[[ RECORD EXCERPTS, beginning ]]
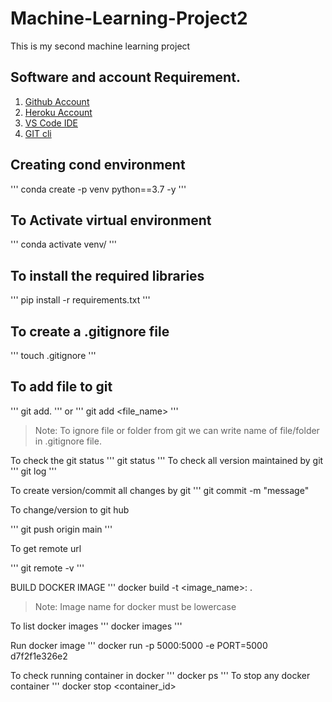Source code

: # Machine-Learning-Project2
This is my second machine learning project 

## Software and account Requirement. 

1. [Github Account](https://github.com)
2. [Heroku Account](https://signup.heroku.com)
3. [VS Code IDE](https://code.visualstudio.com/download)
4. [GIT cli](https://git-scm.com/downloads)

## Creating cond environment 

'''
conda create -p venv python==3.7 -y
'''

## To Activate virtual environment 

'''
conda activate venv/
'''
## To install the required libraries 
'''
pip install -r requirements.txt
'''
## To create a .gitignore file
'''
touch .gitignore
'''

## To add file to git 
'''
git add. 
'''
or 
'''
git add <file_name>
'''
> Note: To ignore file or folder from git we can write name of file/folder in .gitignore file. 

To check the git status 
'''
git status
'''
To check all version maintained by git
'''
git log
'''

To create version/commit all changes by git 
'''
git commit -m "message"

To change/version to git hub 

'''
git push origin main
'''

To get remote url 

''' 
git remote -v
'''


BUILD DOCKER IMAGE
'''
docker build -t <image_name>:<tagname> .

> Note: Image name for docker must be lowercase 

To list docker images 
'''
docker images
'''

Run docker image
'''
docker run -p 5000:5000 -e PORT=5000 d7f2f1e326e2

To check running container in docker
'''
docker ps
'''
To stop any docker container
'''
docker stop <container_id>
[[ RECORD EXCERPTS, end ]]
ASSIGNMENT —
Begin with the line containing "conda create -p venv python==3.7 -y" and retype it and each line after it through the end of the records, keeping them exact and including nothing more.

ANSWER TO THE PROBLEM —
conda create -p venv python==3.7 -y
'''

## To Activate virtual environment 

'''
conda activate venv/
'''
## To install the required libraries 
'''
pip install -r requirements.txt
'''
## To create a .gitignore file
'''
touch .gitignore
'''

## To add file to git 
'''
git add. 
'''
or 
'''
git add <file_name>
'''
> Note: To ignore file or folder from git we can write name of file/folder in .gitignore file. 

To check the git status 
'''
git status
'''
To check all version maintained by git
'''
git log
'''

To create version/commit all changes by git 
'''
git commit -m "message"

To change/version to git hub 

'''
git push origin main
'''

To get remote url 

''' 
git remote -v
'''


BUILD DOCKER IMAGE
'''
docker build -t <image_name>:<tagname> .

> Note: Image name for docker must be lowercase 

To list docker images 
'''
docker images
'''

Run docker image
'''
docker run -p 5000:5000 -e PORT=5000 d7f2f1e326e2

To check running container in docker
'''
docker ps
'''
To stop any docker container
'''
docker stop <container_id>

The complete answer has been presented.